## Work required
Within the material below, tally every line that holds the word "subsection", then give the tally and nothing more.

## Given information
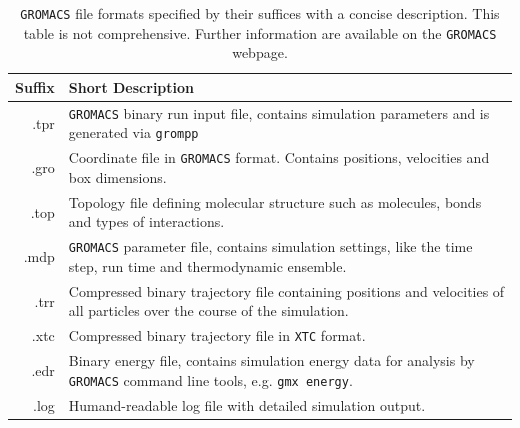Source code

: \documentclass[9pt,tutorial]{livecoms}
\newcommand{\code}[1]{\colorbox{light-gray}{\texttt{#1}}}
\begin{document}
\begin{table}[H]
    \centering
    \caption{\texttt{GROMACS} file formats specified by their suffices with a concise description. This table is not comprehensive. Further information are available on the \texttt{GROMACS} webpage.}
    \label{tab:gromacsFileDesc}
    \begin{tabular}{r p{7cm}}
        \toprule
        Suffix & Short Description \\
        \midrule
        .tpr & \texttt{GROMACS} binary run input file, contains simulation parameters and is generated via \code{grompp} \\
        .gro & Coordinate file in \texttt{GROMACS} format. Contains positions, velocities and box dimensions. \\
        .top & Topology file defining molecular structure such as molecules, bonds and types of interactions.\\
        .mdp & \texttt{GROMACS} parameter file, contains simulation settings, like the time step, run time and thermodynamic ensemble.\\
        .trr & Compressed binary trajectory file containing positions and velocities of all particles over the course of the simulation. \\
        .xtc & Compressed binary trajectory file in \texttt{XTC} format. \\
        .edr & Binary energy file, contains simulation energy data for analysis by \texttt{GROMACS} command line tools, e.g. \code{gmx energy}.\\
        .log & Humand-readable log file with detailed simulation output.\\
    \bottomrule
    \end{tabular}
\end{table}
\end{document}
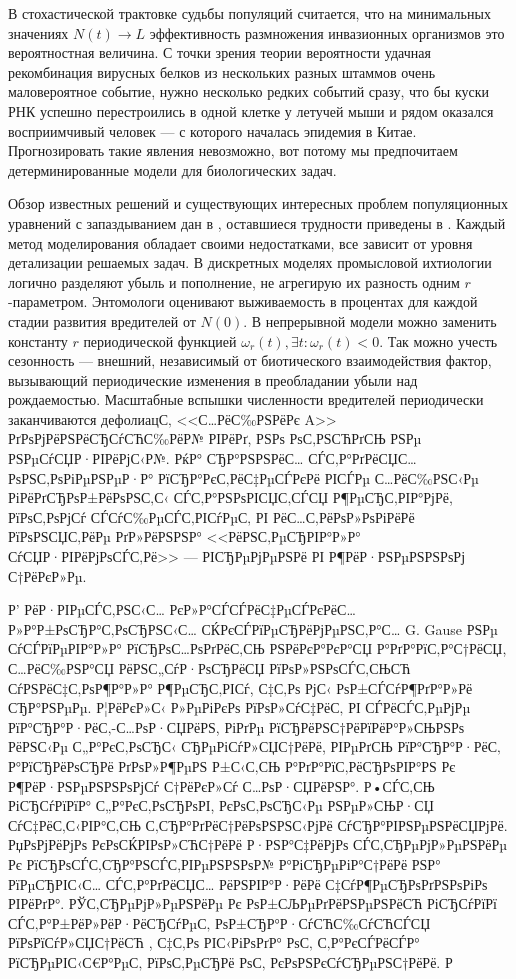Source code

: \documentclass[a4paper,11pt,twoside]{article}
\begin{document}
В стохастической трактовке судьбы популяций считается, что на минимальных значениях $N(t)\to L$ эффективность размножения инвазионных организмов это вероятностная величина. С точки зрения теории вероятности удачная рекомбинация вирусных белков из нескольких разных штаммов очень маловероятное событие, нужно несколько редких событий сразу, что бы куски РНК успешно перестроились в одной клетке у летучей мыши и рядом оказался восприимчивый человек --- с которого началась эпидемия в Китае. Прогнозировать такие явления невозможно, вот потому мы предпочитаем детерминированные модели для биологических задач.

Обзор известных решений и существующих интересных проблем популяционных уравнений с запаздыванием дан в \cite{Obzor}, оставшиеся трудности приведены в \cite{Koles2010}. Каждый метод моделирования обладает своими недостатками, все зависит от уровня детализации решаемых задач. В дискретных моделях промысловой ихтиологии логично разделяют убыль и пополнение, не агрегирую их разность одним $r$-параметром. Энтомологи оценивают выживаемость в процентах для каждой стадии развития вредителей от $N(0)$. В непрерывной модели можно заменить константу $r$ периодической функцией $\omega_r (t), \exists t : \omega_r (t) < 0$. Так можно учесть сезонность --- внешний, независимый от биотического взаимодействия фактор, вызывающий периодические изменения в преобладании убыли над рождаемостью.
Масштабные вспышки численности вредителей периодически заканчиваются дефолиацС‚ <<С…РёС‰РЅРёРє A>> РґРѕРјРёРЅРёСЂСѓСЋС‰РёР№ РІРёРґ, РЅРѕ РѕС‚РЅСЋРґСЊ РЅРµ РЅРµСѓСЏР·РІРёРјС‹Р№. РќР° СЂР°РЅРЅРёС… СЃС‚Р°РґРёСЏС… РѕРЅС‚РѕРіРµРЅРµР·Р° РїСЂР°РєС‚РёС‡РµСЃРєРё РІСЃРµ С…РёС‰РЅС‹Рµ РіРёРґСЂРѕР±РёРѕРЅС‚С‹ СЃС‚Р°РЅРѕРІСЏС‚СЃСЏ Р¶РµСЂС‚РІР°РјРё, РїРѕС‚РѕРјСѓ СЃСѓС‰РµСЃС‚РІСѓРµС‚ РІ РёС…С‚РёРѕР»РѕРіРёРё РїРѕРЅСЏС‚РёРµ РґР»РёРЅРЅР° <<РёРЅС‚РµСЂРІР°Р»Р° СѓСЏР·РІРёРјРѕСЃС‚Рё>> --- РІСЂРµРјРµРЅРё РІ Р¶РёР·РЅРµРЅРЅРѕРј С†РёРєР»Рµ.

Р’ РёР·РІРµСЃС‚РЅС‹С… РєР»Р°СЃСЃРёС‡РµСЃРєРёС… Р»Р°Р±РѕСЂР°С‚РѕСЂРЅС‹С… СЌРєСЃРїРµСЂРёРјРµРЅС‚Р°С… G. Gause РЅРµ СѓСЃРїРµРІР°Р»Р° РїСЂРѕС…РѕРґРёС‚СЊ РЅРёРєР°РєР°СЏ Р°РґР°РїС‚Р°С†РёСЏ, С…РёС‰РЅР°СЏ РёРЅС„СѓР·РѕСЂРёСЏ РїРѕР»РЅРѕСЃС‚СЊСЋ СѓРЅРёС‡С‚РѕР¶Р°Р»Р° Р¶РµСЂС‚РІСѓ, С‡С‚Рѕ РјС‹ РѕР±СЃСѓР¶РґР°Р»Рё СЂР°РЅРµРµ.  Р¦РёРєР»С‹ Р»РµРіРєРѕ РїРѕР»СѓС‡РёС‚ РІ СЃРёСЃС‚РµРјРµ РїР°СЂР°Р·РёС‚-С…РѕР·СЏРёРЅ, РіРґРµ РїСЂРёРЅС†РёРїРёР°Р»СЊРЅРѕ РёРЅС‹Рµ С„Р°РєС‚РѕСЂС‹ СЂРµРіСѓР»СЏС†РёРё, РІРµРґСЊ РїР°СЂР°Р·РёС‚ Р°РїСЂРёРѕСЂРё РґРѕР»Р¶РµРЅ Р±С‹С‚СЊ Р°РґР°РїС‚РёСЂРѕРІР°РЅ Рє Р¶РёР·РЅРµРЅРЅРѕРјСѓ С†РёРєР»Сѓ С…РѕР·СЏРёРЅР°. Р•СЃС‚СЊ РіСЂСѓРїРїР° С„Р°РєС‚РѕСЂРѕРІ, РєРѕС‚РѕСЂС‹Рµ РЅРµР»СЊР·СЏ СѓС‡РёС‚С‹РІР°С‚СЊ С‚СЂР°РґРёС†РёРѕРЅРЅС‹РјРё СѓСЂР°РІРЅРµРЅРёСЏРјРё. РџРѕРјРёРјРѕ РєРѕСЌРІРѕР»СЋС†РёРё Р·РЅР°С‡РёРјРѕ СЃС‚СЂРµРјР»РµРЅРёРµ Рє РїСЂРѕСЃС‚СЂР°РЅСЃС‚РІРµРЅРЅРѕР№ Р°РіСЂРµРіР°С†РёРё РЅР° РїРµСЂРІС‹С… СЃС‚Р°РґРёСЏС… РёРЅРІР°Р·РёРё С‡СѓР¶РµСЂРѕРґРЅРѕРіРѕ РІРёРґР°. РЎС‚СЂРµРјР»РµРЅРёРµ Рє РѕР±СЉРµРґРёРЅРµРЅРёСЋ РіСЂСѓРїРї СЃС‚Р°Р±РёР»РёР·РёСЂСѓРµС‚ РѕР±СЂР°Р·СѓСЋС‰СѓСЋСЃСЏ РїРѕРїСѓР»СЏС†РёСЋ \cite{Taksis}, С‡С‚Рѕ РІС‹РіРѕРґР° РѕС‚ С‚Р°РєСЃРёСЃР° РїСЂРµРІС‹С€Р°РµС‚ РїРѕС‚РµСЂРё РѕС‚ РєРѕРЅРєСѓСЂРµРЅС†РёРё. Р
\end{document}
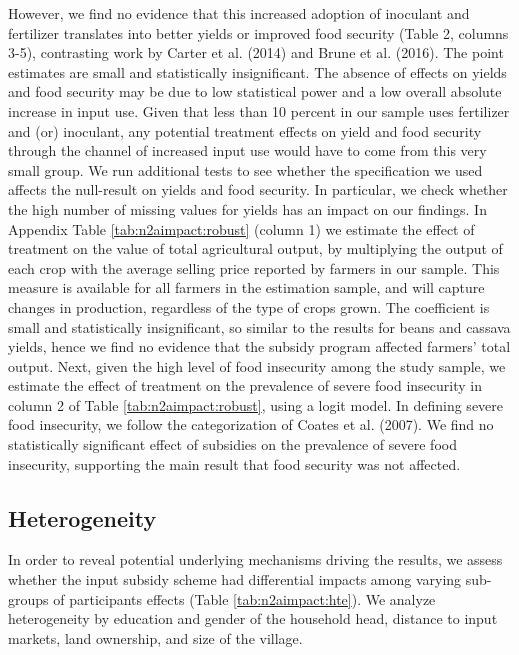 However, we find no evidence that this increased adoption of inoculant and fertilizer translates into better yields or improved food security (Table 2, columns 3-5), contrasting work by Carter et al. (2014) and Brune et al. (2016). The point estimates are small and statistically insignificant. The absence of effects on yields and food security may be due to low statistical power and a low overall absolute increase in input use. Given that less than 10 percent in our sample uses fertilizer and (or) inoculant, any potential treatment effects on yield and food security through the channel of increased input use would have to come from this very small group.
We run additional tests to see whether the specification we used affects the null-result on yields and food security. In particular, we check whether the high number of missing values for yields has an impact on our findings. In Appendix Table \ref{tab:n2aimpact:robust} (column 1) we estimate the effect of treatment on the value of total agricultural output, by multiplying the output of each crop with the average selling price reported by farmers in our sample. This measure is available for all farmers in the estimation sample, and will capture changes in production, regardless of the type of crops grown.  The coefficient is small and statistically insignificant, so similar to the results for beans and cassava yields, hence we find no evidence that the subsidy program affected farmers’ total output. Next, given the high level of food insecurity among the study sample, we estimate the effect of treatment on the prevalence of severe food insecurity in column 2 of Table \ref{tab:n2aimpact:robust}, using a logit model. In defining severe food insecurity, we follow the categorization of Coates et al. (2007). We find no statistically significant effect of subsidies on the prevalence of severe food insecurity, supporting the main result that food security was not affected.



\subsection{Heterogeneity}
In order to reveal potential underlying mechanisms driving the results, we assess whether the input subsidy scheme had differential impacts among varying sub-groups of participants effects (Table \ref{tab:n2aimpact:hte}).  We analyze heterogeneity by education and gender of the household head, distance to input markets, land ownership, and size of the village. 

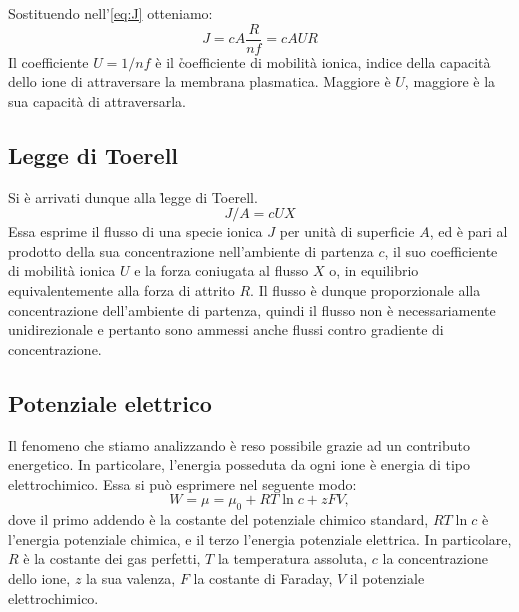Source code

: 
Sostituendo nell'\autoref{eq:J} otteniamo:
\begin{equation*}
    J = c A \frac{R}{n f} = c A U R
\end{equation*}
Il coefficiente $U = 1 / nf $ è il \h{coefficiente di mobilità ionica}, indice della capacità dello ione di attraversare la membrana plasmatica. Maggiore è $U$, maggiore è la sua capacità di attraversarla.

\subsection{Legge di Toerell}
Si è arrivati dunque alla \h{legge di Toerell}.
\begin{equation}
    \label{eq:toerell}
    \boxed{
    J/A = c U X
    }
\end{equation}
Essa esprime il flusso di una specie ionica $J$ per unità di superficie $A$, ed è pari al prodotto della sua concentrazione nell'ambiente di partenza $c$, il suo coefficiente di mobilità ionica $U$ e la forza coniugata al flusso $X$ o, in equilibrio equivalentemente alla forza di attrito $R$. Il flusso è dunque proporzionale alla concentrazione dell’ambiente di partenza, quindi il flusso non è necessariamente unidirezionale e pertanto sono ammessi anche flussi contro gradiente di concentrazione.



\subsection{Potenziale elettrico}
Il fenomeno che stiamo analizzando è reso possibile grazie ad un contributo energetico. In particolare, l'energia posseduta da ogni ione è energia di tipo elettrochimico. Essa si può esprimere nel seguente modo:
\begin{equation}
    \label{eq:mu}
    W = \mu = \mu_0 + RT \ln{c} + zFV,
\end{equation}
dove il primo addendo è la costante del potenziale chimico standard, $RT \ln{c}$ è l'energia potenziale chimica, e il terzo l'energia potenziale elettrica. In particolare, $R$ è la costante dei gas perfetti, $T$ la temperatura assoluta, $c$ la concentrazione dello ione, $z$ la sua valenza, $F$ la costante di Faraday, $V$ il potenziale elettrochimico.

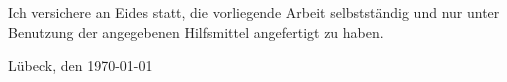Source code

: \thispagestyle{empty}

\vspace*{7cm}
\noindent Ich versichere an Eides statt, die vorliegende Arbeit selbstständig und nur unter Benutzung der angegebenen Hilfsmittel angefertigt zu haben.

\vspace*{3cm}
\noindent Lübeck, den \today
\newpage
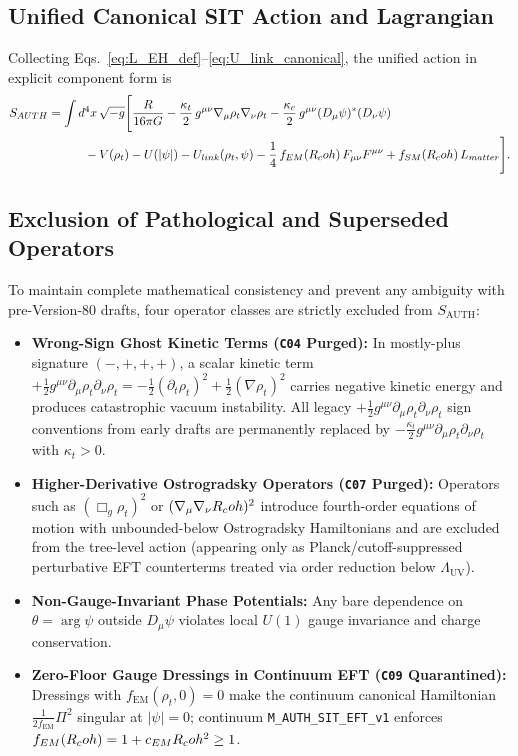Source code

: \subsection{Unified Canonical SIT Action and Lagrangian}

Collecting Eqs.~\eqref{eq:L_EH_def}--\eqref{eq:U_link_canonical}, the unified action in explicit component form is
\begin{align}
S_{AUTH}
&= \int d^4x\,\sqrt{-g}\Biggl[
  \frac{R}{16\pi G}
  - \frac{\kappa_t}{2}\,g^{\mu\nu}\nabla_\mu\rho_t\nabla_\nu\rho_t
  - \frac{\kappa_c}{2}\,g^{\mu\nu}(D_\mu\psi)^*(D_\nu\psi)
  \nonumber\\
&\qquad\quad
  - V(\rho_t) - U(|\psi|) - U_{link}(\rho_t,\psi)
  - \frac{1}{4}\,f_{EM}(R_coh)\,F_{\mu\nu}F^{\mu\nu}
  + f_{SM}(R_coh)\,L_{matter}
\Biggr].
\label{eq:SIT_action}
\end{align}

\subsection{Exclusion of Pathological and Superseded Operators}

To maintain complete mathematical consistency and prevent any ambiguity with pre-Version-80 drafts, four operator classes are strictly excluded from $S_{\mathrm{AUTH}}$:
\begin{itemize}
  \item \textbf{Wrong-Sign Ghost Kinetic Terms (\texttt{C04} Purged):} In mostly-plus signature $(-,+,+,+)$, a scalar kinetic term $+\frac{1}{2}g^{\mu\nu}\partial_\mu\rho_t\partial_\nu\rho_t = -\frac{1}{2}(\partial_t\rho_t)^2 + \frac{1}{2}(\nabla\rho_t)^2$ carries negative kinetic energy and produces catastrophic vacuum instability. All legacy $+\frac{1}{2}g^{\mu\nu}\partial_\mu\rho_t\partial_\nu\rho_t$ sign conventions from early drafts are permanently replaced by $-\frac{\kappa_t}{2}g^{\mu\nu}\partial_\mu\rho_t\partial_\nu\rho_t$ with $\kappa_t > 0$.
  \item \textbf{Higher-Derivative Ostrogradsky Operators (\texttt{C07} Purged):} Operators such as $(\Box_g\rho_t)^2$ or $(\nabla_\mu\nabla_\nu R_coh)^2$ introduce fourth-order equations of motion with unbounded-below Ostrogradsky Hamiltonians and are excluded from the tree-level action (appearing only as Planck/cutoff-suppressed perturbative EFT counterterms treated via order reduction below $\Lambda_{\mathrm{UV}}$).
  \item \textbf{Non-Gauge-Invariant Phase Potentials:} Any bare dependence on $\theta = \arg\psi$ outside $D_\mu\psi$ violates local $U(1)$ gauge invariance and charge conservation.
  \item \textbf{Zero-Floor Gauge Dressings in Continuum EFT (\texttt{C09} Quarantined):} Dressings with $f_{\mathrm{EM}}(\rho_t, 0) = 0$ make the continuum canonical Hamiltonian $\frac{1}{2f_{\mathrm{EM}}}\Pi^2$ singular at $|\psi| = 0$; continuum \texttt{M\_AUTH\_SIT\_EFT\_v1} enforces $f_{EM}(R_coh) = 1 + c_{EM}R_coh^2 \ge 1$.
\end{itemize}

## Solution to the exercise
5